%%

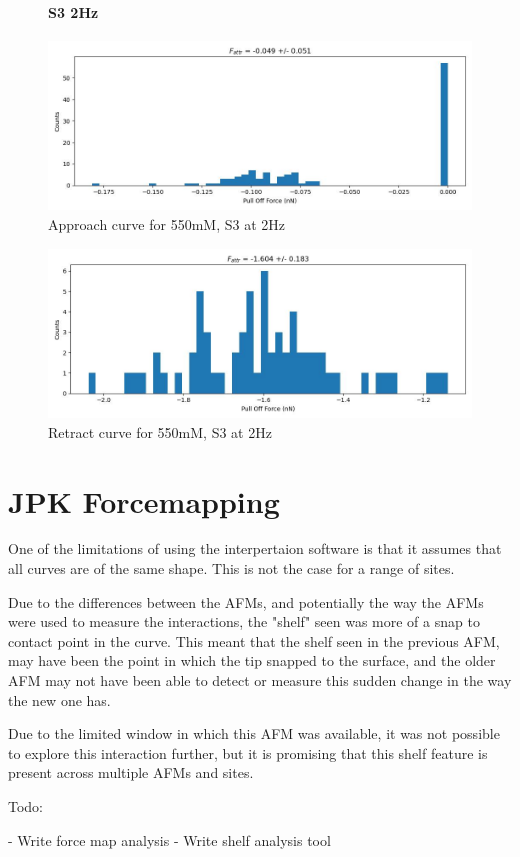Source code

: \begin{figure}[h!]
\paragraph{S3 2Hz}
\centering
\includegraphics[width=\textwidth]{chapter7/Tip speed/550mM/S3 2Hz/approach_f_a_hist.jpg}
\caption{Approach curve for 550mM, S3 at 2Hz}
\end{figure}

\begin{figure}[h!]
\centering
\includegraphics[width=\textwidth]{chapter7/Tip speed/550mM/S3 2Hz/retract_f_a_hist.jpg}
\caption{Retract curve for 550mM, S3 at 2Hz}
\end{figure}




\section{JPK Forcemapping}

One of the limitations of using the interpertaion software is that it assumes that all curves are of the same shape. This is not the case for a range of sites.

Due to the differences between the AFMs, and potentially the way the AFMs were used to measure the interactions, the "shelf" seen was more of a snap to contact point in the curve. This meant that the shelf seen in the previous AFM, may have been the point in which the tip snapped to the surface, and the older AFM may not have been able to detect or measure this sudden change in the way the new one has. 

Due to the limited window in which this AFM was available, it was not possible to explore this interaction further, but it is promising that this shelf feature is present across multiple AFMs and sites.

Todo:

- Write force map analysis
- Write shelf analysis tool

%%

WHAT YOU NEED TO DO: If a line in the records holds the word "includegraphics", count it, then give only the total.

RESPONSE TO THE TASK: 2